The Obama Administration used the Affordable Care Act (ACA) to advance value-based payments. The current administration, however, has been making a series of regulatory changes that “slow or shrink some of these initiatives and let many doctors delay adopting the new system.”
Decreased incentives to participate in value-based care and a reduction in reimbursement under the various pay policies outlined in the rulemakings may cause some to scale back the number of Medicare patients they treat, noted a hospital executive.
Health and Human Services (HHS) has been issuing changes to mandatory payment programs, but these actions have attracted far less attention from the general public than attempts to dismantle ACA. Analysts note that the changes have the potential to affect far more people, because private insurers tend to follow what Medicare does.
The burgeoning rules have added fuel to a debate on how committed the agency is to moving from a fee-for-service system to one that focuses on value and quality.
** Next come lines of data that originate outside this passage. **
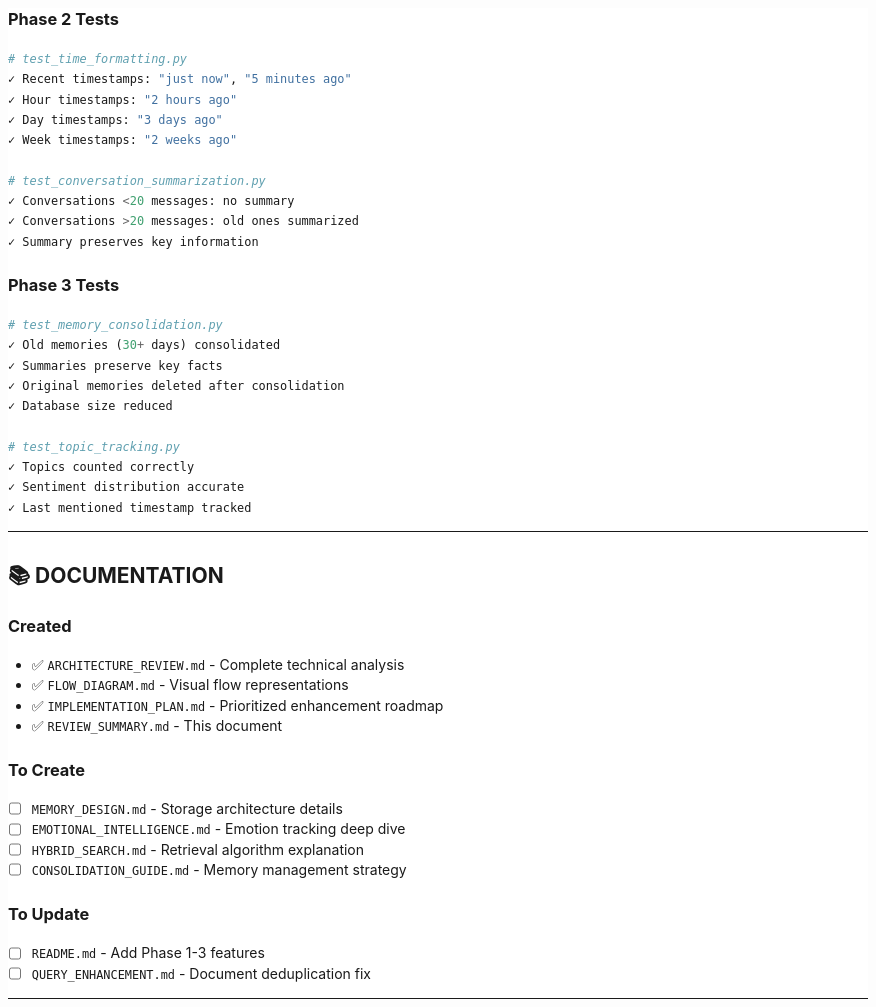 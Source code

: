 ### Phase 2 Tests
```python
# test_time_formatting.py
✓ Recent timestamps: "just now", "5 minutes ago"
✓ Hour timestamps: "2 hours ago"
✓ Day timestamps: "3 days ago"
✓ Week timestamps: "2 weeks ago"

# test_conversation_summarization.py
✓ Conversations <20 messages: no summary
✓ Conversations >20 messages: old ones summarized
✓ Summary preserves key information
```

### Phase 3 Tests
```python
# test_memory_consolidation.py
✓ Old memories (30+ days) consolidated
✓ Summaries preserve key facts
✓ Original memories deleted after consolidation
✓ Database size reduced

# test_topic_tracking.py
✓ Topics counted correctly
✓ Sentiment distribution accurate
✓ Last mentioned timestamp tracked
```

---

## 📚 DOCUMENTATION

### Created
- ✅ `ARCHITECTURE_REVIEW.md` - Complete technical analysis
- ✅ `FLOW_DIAGRAM.md` - Visual flow representations
- ✅ `IMPLEMENTATION_PLAN.md` - Prioritized enhancement roadmap
- ✅ `REVIEW_SUMMARY.md` - This document

### To Create
- [ ] `MEMORY_DESIGN.md` - Storage architecture details
- [ ] `EMOTIONAL_INTELLIGENCE.md` - Emotion tracking deep dive
- [ ] `HYBRID_SEARCH.md` - Retrieval algorithm explanation
- [ ] `CONSOLIDATION_GUIDE.md` - Memory management strategy

### To Update
- [ ] `README.md` - Add Phase 1-3 features
- [ ] `QUERY_ENHANCEMENT.md` - Document deduplication fix

---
Changes to bundled payment programs will affect more than 1,100 hospitals that were scheduled to take part in the cardiac initiative next year, and 800 hospitals that have been participating in the joint replacement programs.
While Congress passed a bipartisan law in 2015 creating a new payment framework that is supposed to reward doctors for value over volume, CMS recently finalized a rule that exempts more than 900,000 providers from having to report under the Merit-based Incentive Payment System.
Research has shown that the traditional fee-for-service model of paying doctors often results in unnecessary or inappropriate care. The federal government has been slowly moving away from it since 1983, when Medicare changed some of its payments to hospitals.
Some analysts note there has been little demand from hospitals or physicians to cancel the bundled payment program or to delay merit-based payments. In fact, “many doctors are still subject to the rules of the merit-based system, which passed with bipartisan support in Congress in 2015. Other value-based programs are continuing.”
“New rules from HHS and CMS seem to undermine statements from agency officials that they want to make Medicare less burdensome.”
“The overall theme is that the one thing hospitals have to count on is that we’re going to have significantly lower revenue in the future,” a health system executive noted.
(Sources: Trump Administration Moving To Slow Down Shift To Value-Based Payments, AHLA Member Services, November 13, 2017; “Unsure of CMS’ strategy, providers may retreat on risk models, Modern Healthcare, November 11, 2017; “Trump Health Agency Challenges Consensus on Reducing Costs,” New York Times, November 12, 2017.